NEW YORK – Foresight Diagnostics, a startup founded by Stanford University scientists, said Wednesday that it has closed a $12.5 million Series A financing led by Civilization Ventures and Bluebird Ventures, with participation by Pear Ventures.
The funding will support the company's efforts to commercialize a tissue-agnostic minimal residual disease detection technology called PhasED-Seq, which stands for Phased Variant Enrichment & Detection Sequencing.
Foresight plans to launch its first CLIA-validated assay to support MRD-driven clinical trials in B-cell lymphomas. This would be a first step toward broader application across other tumor types.
According to the company, PhasED-Seq can be used "off the shelf" without a need for tissue analysis or the creation of customized assays due to dramatically improved sensitivity, up to an order of magnitude higher than competing commercial tools.

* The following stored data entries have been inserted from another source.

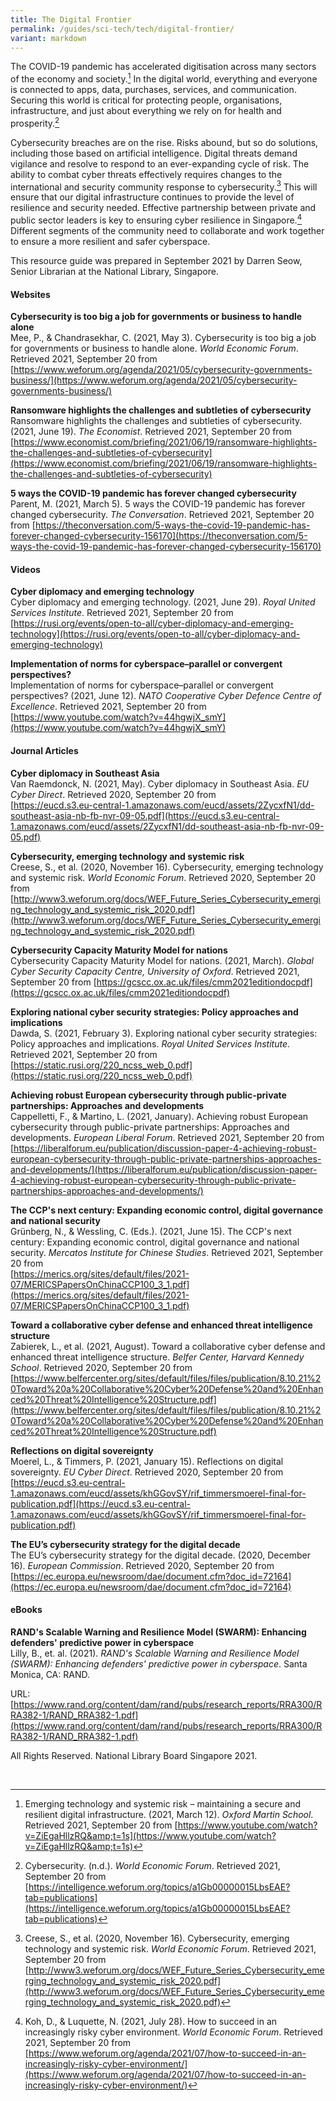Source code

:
 ```yaml
---
title: The Digital Frontier
permalink: /guides/sci-tech/tech/digital-frontier/
variant: markdown
---
```

The COVID-19 pandemic has accelerated digitisation across many sectors of the economy and society.[^1] In the digital world, everything and everyone is connected to apps, data, purchases, services, and communication. Securing this world is critical for protecting people, organisations, infrastructure, and just about everything we rely on for health and prosperity.[^2]  

Cybersecurity breaches are on the rise. Risks abound, but so do solutions, including those based on artificial intelligence. Digital threats demand vigilance and resolve to respond to an ever-expanding cycle of risk. The ability to combat cyber threats effectively requires changes to the international and security community response to cybersecurity.[^3] This will ensure that our digital infrastructure continues to provide the level of resilience and security needed. Effective partnership between private and public sector leaders is key to ensuring cyber resilience in Singapore.[^4] Different segments of the community need to collaborate and work together to ensure a more resilient and safer cyberspace.

This resource guide was prepared in September 2021 by Darren Seow, Senior Librarian at the National Library, Singapore.



#### Websites

**Cybersecurity is too big a job for governments or business to handle alone**<br>
Mee, P., &amp; Chandrasekhar, C. (2021, May 3). Cybersecurity is too big a job for governments or business to handle alone. *World Economic Forum*. Retrieved 2021, September 20 from [https://www.weforum.org/agenda/2021/05/cybersecurity-governments-business/](https://www.weforum.org/agenda/2021/05/cybersecurity-governments-business/) 


**Ransomware highlights the challenges and subtleties of cybersecurity**<br>
Ransomware highlights the challenges and subtleties of cybersecurity. (2021, June 19). *The Economist*. Retrieved 2021, September 20 from [https://www.economist.com/briefing/2021/06/19/ransomware-highlights-the-challenges-and-subtleties-of-cybersecurity](https://www.economist.com/briefing/2021/06/19/ransomware-highlights-the-challenges-and-subtleties-of-cybersecurity)


**5 ways the COVID-19 pandemic has forever changed cybersecurity**<br>
Parent, M. (2021, March 5). 5 ways the COVID-19 pandemic has forever changed cybersecurity. *The Conversation*. Retrieved 2021, September 20 from [https://theconversation.com/5-ways-the-covid-19-pandemic-has-forever-changed-cybersecurity-156170](https://theconversation.com/5-ways-the-covid-19-pandemic-has-forever-changed-cybersecurity-156170)


#### Videos

**Cyber diplomacy and emerging technology**<br>
Cyber diplomacy and emerging technology. (2021, June 29). *Royal United Services Institute*. Retrieved 2021, September 20 from [https://rusi.org/events/open-to-all/cyber-diplomacy-and-emerging-technology](https://rusi.org/events/open-to-all/cyber-diplomacy-and-emerging-technology)


**Implementation of norms for cyberspace–parallel or convergent perspectives?**<br>
Implementation of norms for cyberspace–parallel or convergent perspectives? (2021, June 12). *NATO Cooperative Cyber Defence Centre of Excellence*. Retrieved 2021, September 20 from [https://www.youtube.com/watch?v=44hgwjX_smY](https://www.youtube.com/watch?v=44hgwjX_smY)

#### Journal Articles

**Cyber diplomacy in Southeast Asia**<br>
Van Raemdonck, N. (2021, May). Cyber diplomacy in Southeast Asia. *EU Cyber Direct*. Retrieved 2020, September 20 from <br>
[https://eucd.s3.eu-central-1.amazonaws.com/eucd/assets/2ZycxfN1/dd-southeast-asia-nb-fb-nvr-09-05.pdf](https://eucd.s3.eu-central-1.amazonaws.com/eucd/assets/2ZycxfN1/dd-southeast-asia-nb-fb-nvr-09-05.pdf)


**Cybersecurity, emerging technology and systemic risk**<br>
Creese, S., et al. (2020, November 16). Cybersecurity, emerging technology and systemic risk. *World Economic Forum*. Retrieved 2020, September 20 from<br>
[http://www3.weforum.org/docs/WEF_Future_Series_Cybersecurity_emerging_technology_and_systemic_risk_2020.pdf](http://www3.weforum.org/docs/WEF_Future_Series_Cybersecurity_emerging_technology_and_systemic_risk_2020.pdf)


**Cybersecurity Capacity Maturity Model for nations**<br>
Cybersecurity Capacity Maturity Model for nations. (2021, March). *Global Cyber Security Capacity Centre, University of Oxford*. Retrieved 2021, September 20 from [https://gcscc.ox.ac.uk/files/cmm2021editiondocpdf](https://gcscc.ox.ac.uk/files/cmm2021editiondocpdf)

**Exploring national cyber security strategies: Policy approaches and implications**<br>
Dawda, S. (2021, February 3). Exploring national cyber security strategies: Policy approaches and implications. *Royal United Services Institute*. Retrieved 2021, September 20 from<br>
[https://static.rusi.org/220_ncss_web_0.pdf](https://static.rusi.org/220_ncss_web_0.pdf)


**Achieving robust European cybersecurity through public-private partnerships: Approaches and developments** <br> 
Cappelletti, F., &amp; Martino, L. (2021, January). Achieving robust European cybersecurity through public-private partnerships: Approaches and developments. *European Liberal Forum*. Retrieved 2021, September 20 from<br>
[https://liberalforum.eu/publication/discussion-paper-4-achieving-robust-european-cybersecurity-through-public-private-partnerships-approaches-and-developments/](https://liberalforum.eu/publication/discussion-paper-4-achieving-robust-european-cybersecurity-through-public-private-partnerships-approaches-and-developments/)

**The CCP's next century: Expanding economic control, digital governance and national security**<br>
Grünberg, N., &amp; Wessling, C. (Eds.). (2021, June 15). The CCP's next century: Expanding economic control, digital governance and national security. *Mercatos Institute for Chinese Studies*. Retrieved 2021, September 20 from<br>[https://merics.org/sites/default/files/2021-07/MERICSPapersOnChinaCCP100_3_1.pdf](https://merics.org/sites/default/files/2021-07/MERICSPapersOnChinaCCP100_3_1.pdf)

**Toward a collaborative cyber defense and enhanced threat intelligence structure**<br>
Zabierek, L., et al. (2021, August). Toward a collaborative cyber defense and enhanced threat intelligence structure. *Belfer Center, Harvard Kennedy School*. Retrieved 2020, September 20 from<br>
[https://www.belfercenter.org/sites/default/files/files/publication/8.10.21%20Toward%20a%20Collaborative%20Cyber%20Defense%20and%20Enhanced%20Threat%20Intelligence%20Structure.pdf](https://www.belfercenter.org/sites/default/files/files/publication/8.10.21%20Toward%20a%20Collaborative%20Cyber%20Defense%20and%20Enhanced%20Threat%20Intelligence%20Structure.pdf)


**Reflections on digital sovereignty**<br> 
Moerel, L., &amp; Timmers, P. (2021, January 15). Reflections on digital sovereignty. *EU Cyber Direct*. Retrieved 2020, September 20 from<br>
[https://eucd.s3.eu-central-1.amazonaws.com/eucd/assets/khGGovSY/rif_timmersmoerel-final-for-publication.pdf](https://eucd.s3.eu-central-1.amazonaws.com/eucd/assets/khGGovSY/rif_timmersmoerel-final-for-publication.pdf)


**The EU’s cybersecurity strategy for the digital decade**<br>
The EU’s cybersecurity strategy for the digital decade. (2020, December 16). *European Commission*. Retrieved 2020, September 20 from  [https://ec.europa.eu/newsroom/dae/document.cfm?doc_id=72164](https://ec.europa.eu/newsroom/dae/document.cfm?doc_id=72164)


#### eBooks

**RAND's Scalable Warning and Resilience Model (SWARM): Enhancing defenders' predictive power in cyberspace**<br>
Lilly, B., et. al. (2021). *RAND's Scalable Warning and Resilience Model (SWARM): Enhancing defenders' predictive power in cyberspace*. Santa Monica, CA: RAND. 

URL: [https://www.rand.org/content/dam/rand/pubs/research_reports/RRA300/RRA382-1/RAND_RRA382-1.pdf](https://www.rand.org/content/dam/rand/pubs/research_reports/RRA300/RRA382-1/RAND_RRA382-1.pdf)

All Rights Reserved. National Library Board Singapore 2021.

<br>


[^1]:Emerging technology and systemic risk – maintaining a secure and resilient digital infrastructure. (2021, March 12). *Oxford Martin School*. Retrieved 2021, September 20 from [https://www.youtube.com/watch?v=ZiEgaHllzRQ&amp;t=1s](https://www.youtube.com/watch?v=ZiEgaHllzRQ&amp;t=1s)


[^2]:Cybersecurity. (n.d.). *World Economic Forum*. Retrieved 2021, September 20 from [https://intelligence.weforum.org/topics/a1Gb00000015LbsEAE?tab=publications](https://intelligence.weforum.org/topics/a1Gb00000015LbsEAE?tab=publications)


[^3]:Creese, S., et al. (2020, November 16). Cybersecurity, emerging technology and systemic risk. *World Economic Forum*. Retrieved 2021, September 20 from [http://www3.weforum.org/docs/WEF_Future_Series_Cybersecurity_emerging_technology_and_systemic_risk_2020.pdf](http://www3.weforum.org/docs/WEF_Future_Series_Cybersecurity_emerging_technology_and_systemic_risk_2020.pdf)


[^4]:Koh, D., &amp; Luquette, N. (2021, July 28). How to succeed in an increasingly risky cyber environment. *World Economic Forum*. Retrieved 2021, September 20 from [https://www.weforum.org/agenda/2021/07/how-to-succeed-in-an-increasingly-risky-cyber-environment/](https://www.weforum.org/agenda/2021/07/how-to-succeed-in-an-increasingly-risky-cyber-environment/)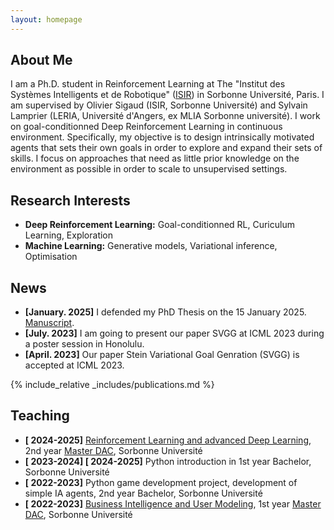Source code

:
 ```yaml
---
layout: homepage
---
```


## About Me

I am a Ph.D. student in Reinforcement Learning at The "Institut des Systèmes Intelligents et de Robotique" ([ISIR](https://www.isir.upmc.fr/)) in Sorbonne Université, Paris. 
I am supervised by Olivier Sigaud (ISIR, Sorbonne Université) and Sylvain Lamprier (LERIA, Université d'Angers, ex MLIA Sorbonne université). 
I work on goal-conditionned Deep Reinforcement Learning in continuous environment. 
Specifically, my objective is to design intrinsically motivated agents that sets their own goals in order to explore and expand their sets of skills. 
I focus on approaches that need as little prior knowledge on the environment as possible in order to scale to unsupervised settings. 

## Research Interests

- **Deep Reinforcement Learning:** Goal-conditionned RL, Curiculum Learning, Exploration
- **Machine Learning:** Generative models, Variational inference, Optimisation

## News

- **[January. 2025]** I defended my PhD Thesis on the 15 January 2025. [Manuscript](https://theses.fr/2025SORUS005).
- **[July. 2023]** I am going to present our paper SVGG at ICML 2023 during a poster session in Honolulu.
- **[April. 2023]** Our paper Stein Variational Goal Genration (SVGG) is accepted at ICML 2023.

{% include_relative _includes/publications.md %}


## Teaching
- **[ 2024-2025]** [Reinforcement Learning and advanced Deep Learning](https://dac.lip6.fr/master/rladl/), 2nd year [Master DAC](https://dac.lip6.fr/master/), Sorbonne Université
- **[ 2023-2024] [ 2024-2025]** Python introduction in 1st year Bachelor, Sorbonne Université
- **[ 2022-2023]** Python game development project, development of simple IA agents, 2nd year Bachelor, Sorbonne Université
- **[ 2022-2023]** [Business Intelligence and User Modeling](https://dac.lip6.fr/master/enseignement/bium/), 1st year [Master DAC](https://dac.lip6.fr/master/), Sorbonne Université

Foresight said that data being reported this week at the American Society of Clinical Oncology annual meeting has shown that PhasED-Seq can detect ctDNA at levels as low as one part per million.
This "unprecedented sensitivity … addresses a critical unmet need for how we clinically manage oncology patients," company cofounder and Stanford researcher Max Diehn said in a statement. "We now have a way to more accurately identify those patients who are not cured with standard treatments, and to direct aggressive and novel therapies accordingly."
With multiple studies already underway, the firm said it believes PhasED-Seq could become the future standard of care for ctDNA-guided clinical trials.